Mehr dazu im Handbuch:

http://www.gentoo.org/doc/de/handbook/handbook-x86.xml?full=1#book_part2_chap1

Dann siehst du eine Liste der zu aktualisierenden Pakete auf deinem System

9.) Wenn du als user in der Gruppe wheel bist kannst du mit su zum root (Administrator) werden und hast dann auch alle Berechtigungen.

Meinst du vielleicht sudo, damit lässt sich ein Befehl mit root-Rechten ausführen.

----------

## ModellbahnerTT

Danke für eure Antworten.

@Keruskerfuerst Das der Umstieg ein grosser Schritt ist ist mir bekannt und bewusst.

@tost Das backen des Kernels habe ich schon mal schlechte Erfahrungen gemacht werde es aber mal nach deiner Anleitung versuchen.
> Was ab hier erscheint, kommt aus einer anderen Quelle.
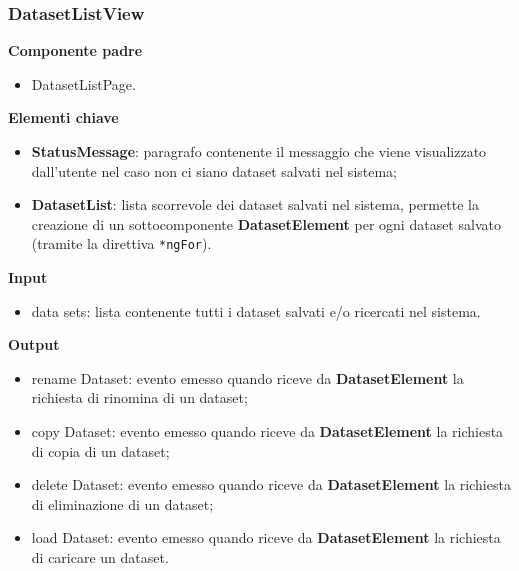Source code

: \subsubsection{DatasetListView}
\textbf{Componente padre}
\begin{itemize}
    \item DatasetListPage.
\end{itemize}
\textbf{Elementi chiave}
\begin{itemize}
    \item \textbf{StatusMessage}: paragrafo contenente il messaggio che viene visualizzato dall'utente nel caso non ci siano dataset salvati nel sistema;
    \item \textbf{DatasetList}: lista scorrevole dei dataset salvati nel sistema, permette la creazione di un sottocomponente \textbf{DatasetElement} per ogni dataset salvato (tramite la direttiva \texttt{*ngFor}).
\end{itemize}
\textbf{Input}
\begin{itemize}
    \item data sets: lista contenente tutti i dataset salvati e/o ricercati nel sistema.
\end{itemize}
\textbf{Output}
\begin{itemize}
    \item rename Dataset: evento emesso quando riceve da \textbf{DatasetElement} la richiesta di rinomina di un dataset;
    \item copy Dataset: evento emesso quando riceve da \textbf{DatasetElement} la richiesta di copia di un dataset;
    \item delete Dataset: evento emesso quando riceve da \textbf{DatasetElement} la richiesta di eliminazione di un dataset;
    \item load Dataset: evento emesso quando riceve da \textbf{DatasetElement} la richiesta di caricare un dataset.
\end{itemize}

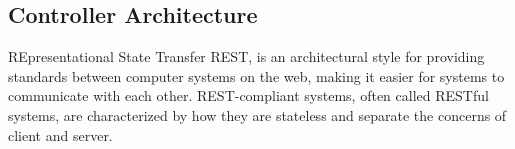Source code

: 
\subsection{Controller Architecture}
REpresentational State Transfer \ac{REST}, is an architectural style for providing standards between computer systems on the web, making it easier for systems to communicate with each other. REST-compliant systems, often called RESTful systems, are characterized by how they are stateless and separate the concerns of client and server.


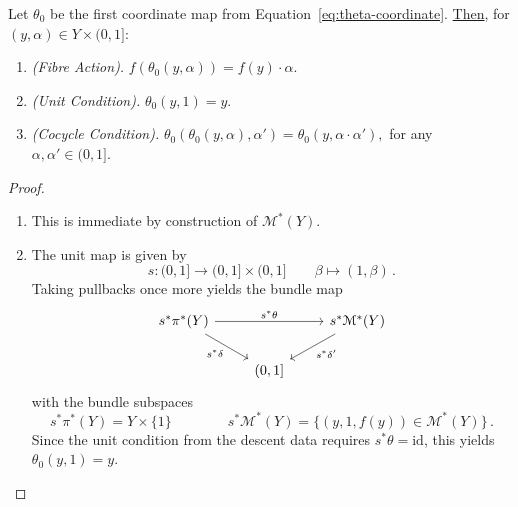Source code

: \documentclass[a4paper, 11pt,reqno]{amsart}
\newcommand{\id}{\mathrm{id}}
\newcommand{\M}{\mathcal{M}}
\begin{document}
\begin{observation}\label{obs:theta-descent-prop} Let $\theta_0$ be the first coordinate map from Equation~\eqref{eq:theta-coordinate}. \underline{Then}, for $(y,\alpha)\in Y\times (0,1]$:
	\begin{enumerate}[label=(\roman*)]
		\item \textit{(Fibre Action). } $f(\theta_0(y,\alpha))=f(y)\cdot\alpha$.
		\item \textit{(Unit Condition). } $\theta_0(y,1)=y.$
		\item \textit{(Cocycle Condition). } $\theta_0(\theta_0(y,\alpha),\alpha')=\theta_0(y,\alpha\cdot \alpha'),$ for any $\alpha,\alpha'\in (0,1]$.
	\end{enumerate}
\end{observation}
\begin{proof}\begin{enumerate}[label=(\roman*):] 
		\item This is immediate by construction of $\M^\ast(Y)$.
		\item The unit map is given by 
		$$s\colon  (0,1]\longrightarrow (0,1]\times (0,1]\qquad \beta\longmapsto (1,\beta)\,.$$
		Taking pullbacks once more yields the bundle map
		\begin{equation*} %
		\begin{tikzcd} s^\ast \pi^*(Y) \ar[rr,"s^\ast\theta"] \ar[dr,swap, "s^\ast \delta"] && s^\ast \M^*(Y) \ar[dl,"s^\ast\delta'"]\\
		& (0,1]
		\end{tikzcd}
		\end{equation*}
		with the bundle subspaces%
		$$s^\ast \pi^\ast (Y)=Y\times \{1\}\qquad \qquad s^\ast \M^\ast(Y)=\{(y,1,f(y))\in \M^\ast(Y) \}\,.$$
		Since the unit condition from the descent data requires $s^\ast\theta=\id$, this yields $\theta_0(y,1)=y$.
		

\end{enumerate}
\end{proof}
\end{document}
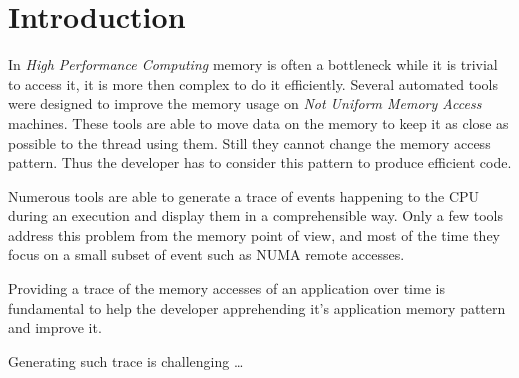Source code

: \section{Introduction}
\label{sec:intro}


In \emph{High Performance Computing} memory is often a bottleneck while it is
trivial to access it, it is more then complex to do it efficiently. Several
automated tools were designed to improve the memory usage on \emph{Not Uniform
Memory Access} machines. These tools are able to move data on the memory to
keep it as close as possible to the thread using them. Still they cannot
change the memory access pattern. Thus the developer has to consider this
pattern to produce efficient code.

Numerous tools are able to generate a trace of events happening to the
CPU during an execution and display them in a comprehensible way. Only a few
tools address this problem from the memory point of view, and most of the time
they focus on a small subset of event such as NUMA remote accesses.

Providing a trace of the memory accesses of an application over time is
fundamental to help the developer apprehending it's application memory pattern
and improve it.

Generating such trace is challenging \ldots
{}


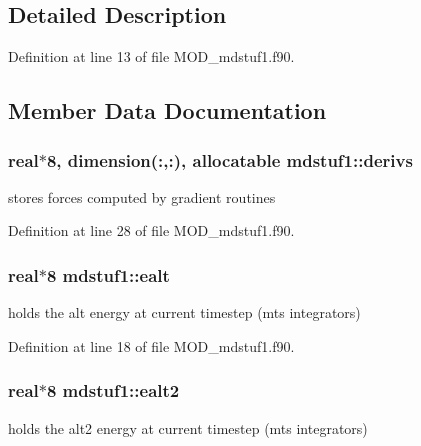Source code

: \subsection{Detailed Description}


Definition at line 13 of file M\-O\-D\-\_\-mdstuf1.\-f90.



\subsection{Member Data Documentation}
\hypertarget{classmdstuf1_a51707f5cb35150bb27d8d2e190a78dd8}{
\subsubsection[{derivs}]{\setlength{\rightskip}{0pt plus 5cm}real$\ast$8, dimension(\-:,\-:), allocatable mdstuf1\-::derivs}}\label{classmdstuf1_a51707f5cb35150bb27d8d2e190a78dd8}


stores forces computed by gradient routines 



Definition at line 28 of file M\-O\-D\-\_\-mdstuf1.\-f90.

\hypertarget{classmdstuf1_a016dbac1751502a1040045a7e90f1e22}{
\subsubsection[{ealt}]{\setlength{\rightskip}{0pt plus 5cm}real$\ast$8 mdstuf1\-::ealt}}\label{classmdstuf1_a016dbac1751502a1040045a7e90f1e22}


holds the alt energy at current timestep (mts integrators) 



Definition at line 18 of file M\-O\-D\-\_\-mdstuf1.\-f90.

\hypertarget{classmdstuf1_aa6bfc0bf5d1a33a2745ba6eb8b193eb7}{
\subsubsection[{ealt2}]{\setlength{\rightskip}{0pt plus 5cm}real$\ast$8 mdstuf1\-::ealt2}}\label{classmdstuf1_aa6bfc0bf5d1a33a2745ba6eb8b193eb7}


holds the alt2 energy at current timestep (mts integrators) 



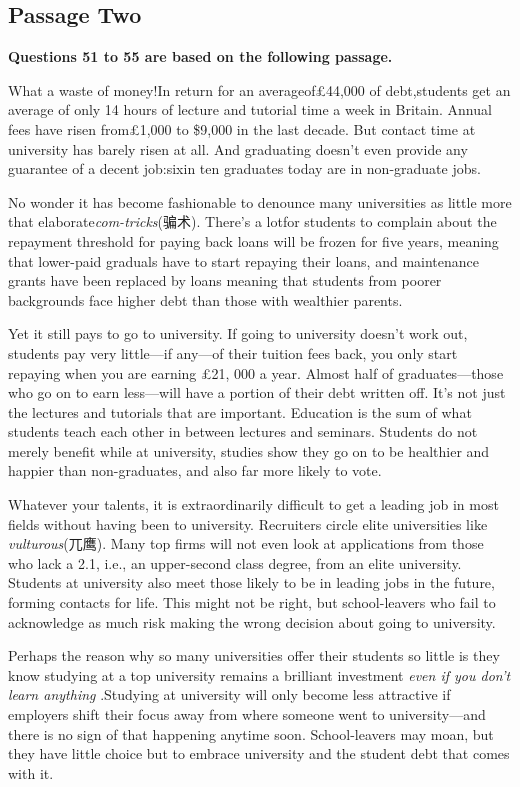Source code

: \documentclass[UTF8,11pt]{ctexart}
\begin{document}
\subsection*{\textbf{Passage Two}}


\textbf{Questions 51 to 55 are based on the following passage.}


What a waste of money!In return for an averageof£44,000 of debt,students get an average of only 14 hours of lecture and tutorial time a week in Britain. Annual fees have risen from£1,000 to \$9,000 in the last decade. But contact time at university has barely risen at all. And graduating doesn’t even provide any guarantee of a decent job:sixin ten graduates today are in non-graduate jobs.


No wonder it has become fashionable to denounce many universities as little more that elaborate\textit{com-tricks}(骗术). There’s a lotfor students to complain about the repayment threshold for paying back loans will be frozen for five years, meaning that lower-paid graduals have to start repaying their loans, and maintenance grants have been replaced by loans meaning that students from poorer backgrounds face higher debt than those with wealthier parents.


Yet it still pays to go to university. If going to university doesn’t work out, students pay very little—if any—of their tuition fees back, you only start repaying when you are earning £21, 000 a year. Almost half of graduates—those who go on to earn less—will have a portion of their debt written off. It’s not just the lectures and tutorials that are important. Education is the sum of what students teach each other in between lectures and seminars. Students do not merely benefit while at university, studies show they go on to be healthier and happier than non-graduates, and also far more likely to vote.


Whatever your talents, it is extraordinarily difficult to get a leading job in most fields without having been to university. Recruiters circle elite universities like\textit{ vulturous}(兀鹰). Many top firms will not even look at applications from those who lack a 2.1, i.e., an upper-second class degree, from an elite university. Students at university also meet those likely to be in leading jobs in the future, forming contacts for life. This might not be right, but school-leavers who fail to acknowledge as much risk making the wrong decision about going to university.


Perhaps the reason why so many universities offer their students so little is they know studying at a top university remains a brilliant investment\textit{ even if you don’t learn anything} .Studying at university will only become less attractive if employers shift their focus away from where someone went to university—and there is no sign of that happening anytime soon. School-leavers may moan, but they have little choice but to embrace university and the student debt that comes with it.
\end{document}
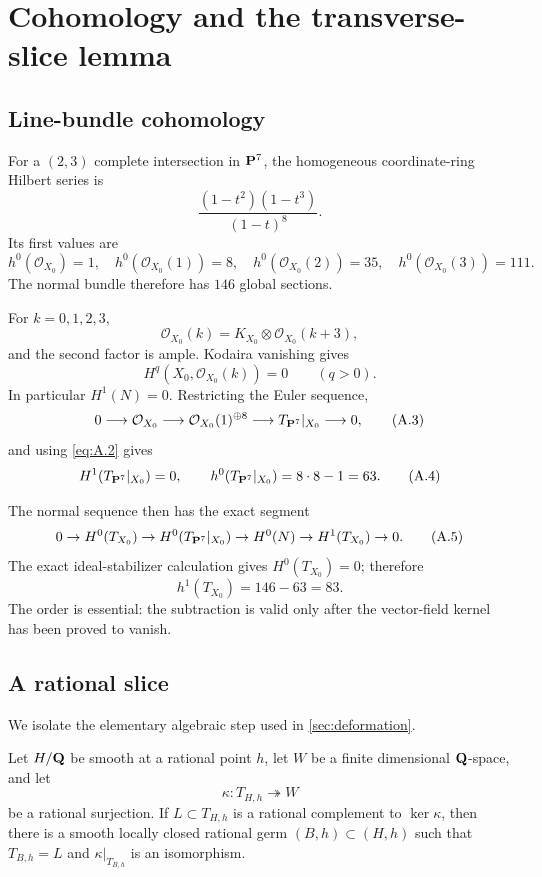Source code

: \section{Cohomology and the transverse-slice lemma}
\label{app:cohomology}

\subsection{Line-bundle cohomology}

For a \((2,3)\) complete intersection in \(\PP^7\), the homogeneous
coordinate-ring Hilbert series is
\[
 \frac{(1-t^2)(1-t^3)}{(1-t)^8}.
\]
Its first values are
\[
 h^0(\mathcal O_{X_0})=1,\quad
 h^0(\mathcal O_{X_0}(1))=8,\quad
 h^0(\mathcal O_{X_0}(2))=35,\quad
 h^0(\mathcal O_{X_0}(3))=111.                    \tag{A.1}
\]
The normal bundle therefore has \(146\) global sections.

For \(k=0,1,2,3\),
\[
 \mathcal O_{X_0}(k)
 =K_{X_0}\otimes\mathcal O_{X_0}(k+3),
\]
and the second factor is ample.  Kodaira vanishing gives
\[
 H^q(X_0,\mathcal O_{X_0}(k))=0\qquad(q>0).
 \tag{A.2}
\label{eq:A.2}
\]
In particular \(H^1(N)=0\).  Restricting the Euler sequence,
\[
 0\longrightarrow\mathcal O_{X_0}
 \longrightarrow\mathcal O_{X_0}(1)^{\oplus8}
 \longrightarrow T_{\PP^7}|_{X_0}
 \longrightarrow0,                                 \tag{A.3}
\]
and using \cref{eq:A.2} gives
\[
 H^1(T_{\PP^7}|_{X_0})=0,\qquad
 h^0(T_{\PP^7}|_{X_0})=8\cdot8-1=63.              \tag{A.4}
\]

The normal sequence then has the exact segment
\[
\begin{aligned}
0\to H^0(T_{X_0})\to H^0(T_{\PP^7}|_{X_0})
\to H^0(N)\to H^1(T_{X_0})\to0.
\end{aligned}                                      \tag{A.5}
\]
The exact ideal-stabilizer calculation gives \(H^0(T_{X_0})=0\);
therefore
\[
 h^1(T_{X_0})=146-63=83.                           \tag{A.6}
\]
The order is essential: the subtraction is valid only after the
vector-field kernel has been proved to vanish.

\subsection{A rational slice}

We isolate the elementary algebraic step used in
\cref{sec:deformation}.

\begin{lemma}
\label{lem:rational-slice}
Let \(H/\Q\) be smooth at a rational point \(h\), let \(W\) be a finite
dimensional \(\Q\)-space, and let
\[
 \kappa:T_{H,h}\twoheadrightarrow W
\]
be a rational surjection.  If \(L\subset T_{H,h}\) is a rational complement
to \(\ker\kappa\), then there is a smooth locally closed rational germ
\((B,h)\subset(H,h)\) such that \(T_{B,h}=L\) and
\(\kappa|_{T_{B,h}}\) is an isomorphism.
\end{lemma}

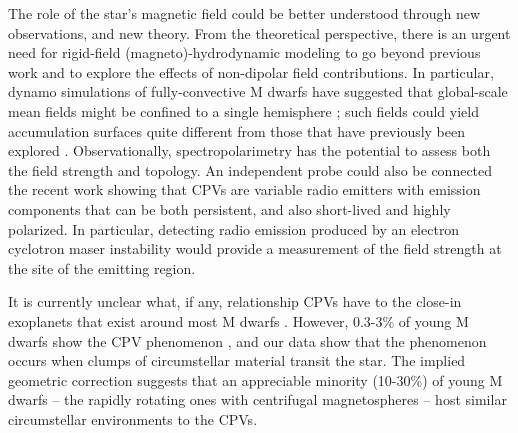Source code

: \documentclass{nature3}
\begin{document}
The role of the star's magnetic field could be better understood
through new observations, and new theory.  From the theoretical
perspective, there is an urgent need for rigid-field
(magneto)-hydrodynamic modeling to go beyond previous work
\cite{Townsend2005,Townsend2008} and to explore the effects of
non-dipolar field contributions.
In particular, dynamo simulations of fully-convective M dwarfs have
suggested that global-scale mean fields might be
confined to a single hemisphere \cite{Brown2020}; such fields could
yield accumulation surfaces quite different
from those that have previously been explored \cite{Townsend2008}.
Observationally, spectropolarimetry has the potential to
assess both the field strength and topology.  An independent
probe could also be connected the recent work \cite{Kaur2024} showing
that CPVs are variable radio emitters with emission components
that can be both persistent, and also short-lived and highly
polarized.  In particular, detecting radio emission produced by an electron
cyclotron maser instability would provide a measurement of the field
strength at the site of the emitting region.

It is currently unclear what, if any, relationship CPVs have to the
close-in exoplanets that exist around most M dwarfs
\cite{Dressing2015}.  However, 0.3-3\% of young M dwarfs show the CPV
phenomenon \cite{Rebull2020}, and our data show that the phenomenon
occurs when clumps of circumstellar material transit the star.  The
implied geometric correction suggests that an appreciable minority
(10-30\%) of young M dwarfs -- the rapidly rotating ones with
centrifugal magnetospheres -- host similar circumstellar environments
to the CPVs.




\end{document}
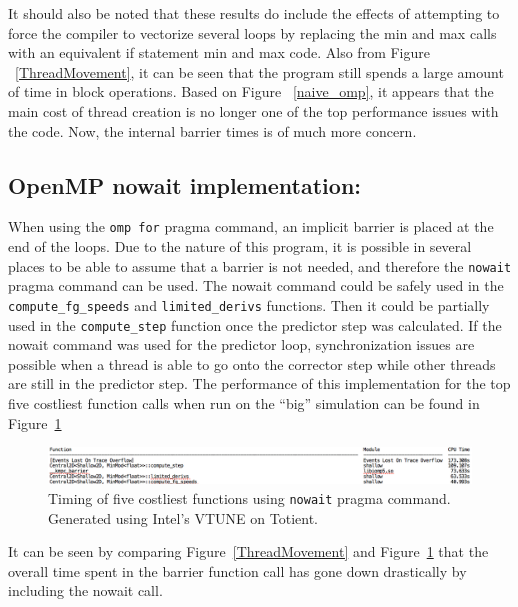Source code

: \documentclass[12pt]{article}
\begin{document}
		\noindent It should also be noted that these results do include the effects of attempting to force the compiler to vectorize several loops by replacing the min and max calls with an equivalent if statement min and max code. Also from Figure ~\ref{ThreadMovement}, it can be seen that the program still spends a large amount of time in block operations. Based on Figure ~\ref{naive_omp}, it appears that the main cost of thread creation is no longer one of the top performance issues with the code. Now, the internal barrier times is of much more concern.
		
		\subsection{OpenMP nowait implementation:}
		When using the \texttt{omp for} pragma command, an implicit barrier is placed at the end of the loops. Due to the nature of this program, it is possible in several places to be able to assume that a barrier is not needed, and therefore the \texttt{nowait} pragma command can be used. The nowait command could be safely used in the \texttt{compute\_fg\_speeds} and \texttt{limited\_derivs} functions. Then it could be partially used in the \texttt{compute\_step} function once the predictor step was calculated. If the nowait command was used for the predictor loop, synchronization issues are possible when a thread is able to go onto the corrector step while other threads are still in the predictor step. The performance of this implementation for the top five costliest function calls when run on the ``big'' simulation can be found in Figure~\ref{bindoff}
		
		\begin{figure}[h]
			\begin{center}
				\includegraphics[width=0.8\columnwidth]{bindoff}
				\caption{Timing of five costliest functions using \texttt{nowait} pragma command. Generated using Intel's VTUNE on Totient.}
				\label{bindoff}
			\end{center}
		\end{figure}
		
		\noindent It can be seen by comparing Figure~\ref{ThreadMovement} and Figure~\ref{bindoff} that the overall time spent in the barrier function call has gone down drastically by including the nowait call.
		
\end{document}
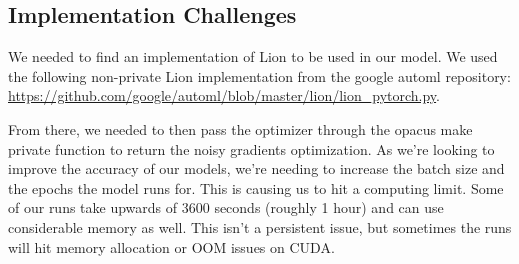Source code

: \subsection{Implementation Challenges}\label{subsec:implementation-challenges2}
We needed to find an implementation of Lion to be used in our model. We used the following non-private Lion implementation from the google automl repository: 
\url{https://github.com/google/automl/blob/master/lion/lion_pytorch.py}. 

From there, we needed to then pass the optimizer through the opacus make private function to return the noisy gradients optimization.
As we're looking to improve the accuracy of our models, we're needing to increase the batch size and the epochs the model runs for. This is causing us to hit a computing
limit. Some of our runs take upwards of 3600 seconds (roughly 1 hour) and can use considerable memory as well. This isn't a persistent issue, but sometimes the runs will hit memory
allocation or OOM issues on CUDA.
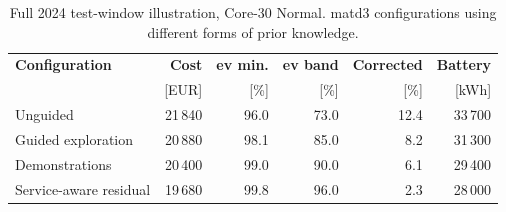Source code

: \begin{table}[!htbp]
\centering
\caption{\illustrativecaption Full 2024 test-window illustration, Core-30 Normal. \gls{matd3} configurations using different forms of prior knowledge.}
\label{tab:control-guidance-scorecard}
\footnotesize
\setlength{\tabcolsep}{3pt}
\renewcommand{\arraystretch}{1.15}
\begin{tabular*}{\textwidth}{@{\extracolsep{\fill}}lrrrrr@{}}
\toprule
\textbf{Configuration} & \textbf{Cost} & \textbf{\gls{ev} min.} & \textbf{\gls{ev} band} & \textbf{Corrected} & \textbf{Battery}\\
 & [EUR] & [\%] & [\%] & [\%] & [kWh]\\
\midrule
Unguided & 21\,840 & 96.0 & 73.0 & 12.4 & 33\,700\\
Guided exploration & 20\,880 & 98.1 & 85.0 & 8.2 & 31\,300\\
Demonstrations & 20\,400 & 99.0 & 90.0 & 6.1 & 29\,400\\
Service-aware residual & 19\,680 & 99.8 & 96.0 & 2.3 & 28\,000\\
\bottomrule
\end{tabular*}
\end{table}
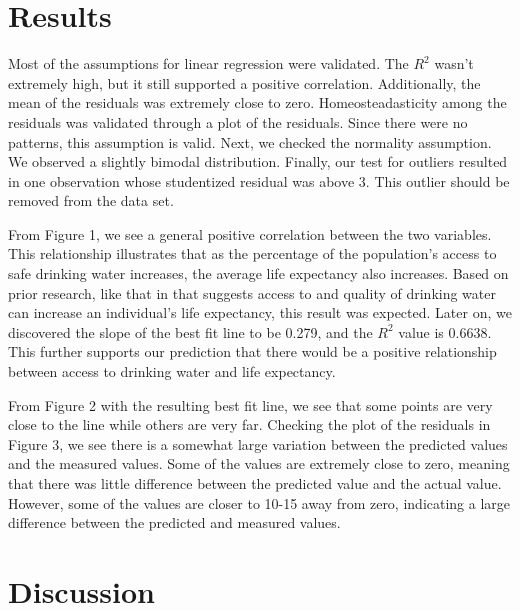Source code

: \documentclass[12pt]{article}
\begin{document}
\section{Results}

Most of the assumptions for linear regression were validated. The $R^2$ wasn't extremely high, but it still supported a positive correlation. Additionally, the mean of the residuals was extremely close to zero. Homeosteadasticity among the residuals was validated through a plot of the residuals. Since there were no patterns, this assumption is valid. Next, we checked the normality assumption. We observed a slightly bimodal distribution. Finally, our test for outliers resulted in one observation whose studentized residual was above 3. This outlier should be removed from the data set.

From Figure 1, we see a general positive correlation between the two variables. This relationship illustrates that as the percentage of the population's access to safe drinking water increases, the average life expectancy also increases. Based on prior research, like that in \citet{angelakis2021quality} that suggests access to and quality of drinking water can increase an individual's life expectancy, this result was expected. Later on, we discovered the slope of the best fit line to be 0.279, and the $R^2$ value is 0.6638. This further supports our prediction that there would be a positive relationship between access to drinking water and life expectancy.

From Figure 2 with the resulting best fit line, we see that some points are very close to the line while others are very far. Checking the plot of the residuals in Figure 3, we see there is a somewhat large variation between the predicted values and the measured values. Some of the values are extremely close to zero, meaning that there was little difference between the predicted value and the actual value. However, some of the values are closer to 10-15 away from zero, indicating a large difference between the predicted and measured values.

\section{Discussion}
\end{document}
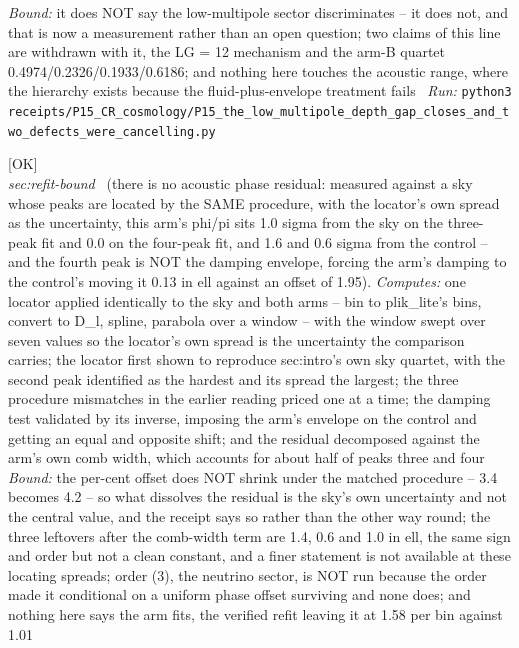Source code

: \begin{description}
 \emph{Bound:} it does NOT say the low-multipole sector discriminates -- it does not, and that is now a measurement rather than an open question; two claims of this line are withdrawn with it, the LG = 12 mechanism and the arm-B quartet 0.4974/0.2326/0.1933/0.6186; and nothing here touches the acoustic range, where the hierarchy exists because the fluid-plus-envelope treatment fails
\ \emph{Run:} \texttt{python3 receipts/P15\_CR\_cosmology/P15\_the\_low\_multipole\_depth\_gap\_closes\_and\_two\_defects\_were\_cancelling.py}
\item[\rcptlabel{P15_there_is_no_phase_residual_and_the_fourth_peak_is_not_the_damping_envelope}{P15R172}\textbf{P15R172}\quad\texttt{P15\_there\_is\_no\_phase\_residual\_and\_the\_fourth\_peak\_is\_not\_the\_damping\_envelope}]\hfill\textsf{[OK]}\\
\textit{sec:refit-bound} \ (there is no acoustic phase residual: measured against a sky whose peaks are located by the SAME procedure, with the locator's own spread as the uncertainty, this arm's phi/pi sits 1.0 sigma from the sky on the three-peak fit and 0.0 on the four-peak fit, and 1.6 and 0.6 sigma from the control -- and the fourth peak is NOT the damping envelope, forcing the arm's damping to the control's moving it 0.13 in ell against an offset of 1.95). 
\emph{Computes:} one locator applied identically to the sky and both arms -- bin to plik\_lite's bins, convert to D\_l, spline, parabola over a window -- with the window swept over seven values so the locator's own spread is the uncertainty the comparison carries; the locator first shown to reproduce sec:intro's own sky quartet, with the second peak identified as the hardest and its spread the largest; the three procedure mismatches in the earlier reading priced one at a time; the damping test validated by its inverse, imposing the arm's envelope on the control and getting an equal and opposite shift; and the residual decomposed against the arm's own comb width, which accounts for about half of peaks three and four
 \emph{Bound:} the per-cent offset does NOT shrink under the matched procedure -- 3.4 becomes 4.2 -- so what dissolves the residual is the sky's own uncertainty and not the central value, and the receipt says so rather than the other way round; the three leftovers after the comb-width term are 1.4, 0.6 and 1.0 in ell, the same sign and order but not a clean constant, and a finer statement is not available at these locating spreads; order (3), the neutrino sector, is NOT run because the order made it conditional on a uniform phase offset surviving and none does; and nothing here says the arm fits, the verified refit leaving it at 1.58 per bin against 1.01

\end{description}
Das mit der Lokalisierung auf deutsche habe ich gemeint und hatte gedacht das es dafür CFlags gibt, da es diese nicht gibt werde ich es nach deimen Link machen.

ModellbahnerTT

----------

## tost

 *Quote:*   

> @tost Das backen des Kernels habe ich schon mal schlechte Erfahrungen gemacht werde es aber mal nach deiner Anleitung versuchen.

 

So schwierig ist es nicht.

lspci -v gibt dir schon viele wichtige Infos !

(aus dem Paket pciutils)

Dann wählst du erstmal alles mit [x] aus und baust erstmal keine Module ein.

Und wenn der Kernel nicht startet Suchfunktion nutzen oder .config verlinken, dann kann jmd. drüberschauen.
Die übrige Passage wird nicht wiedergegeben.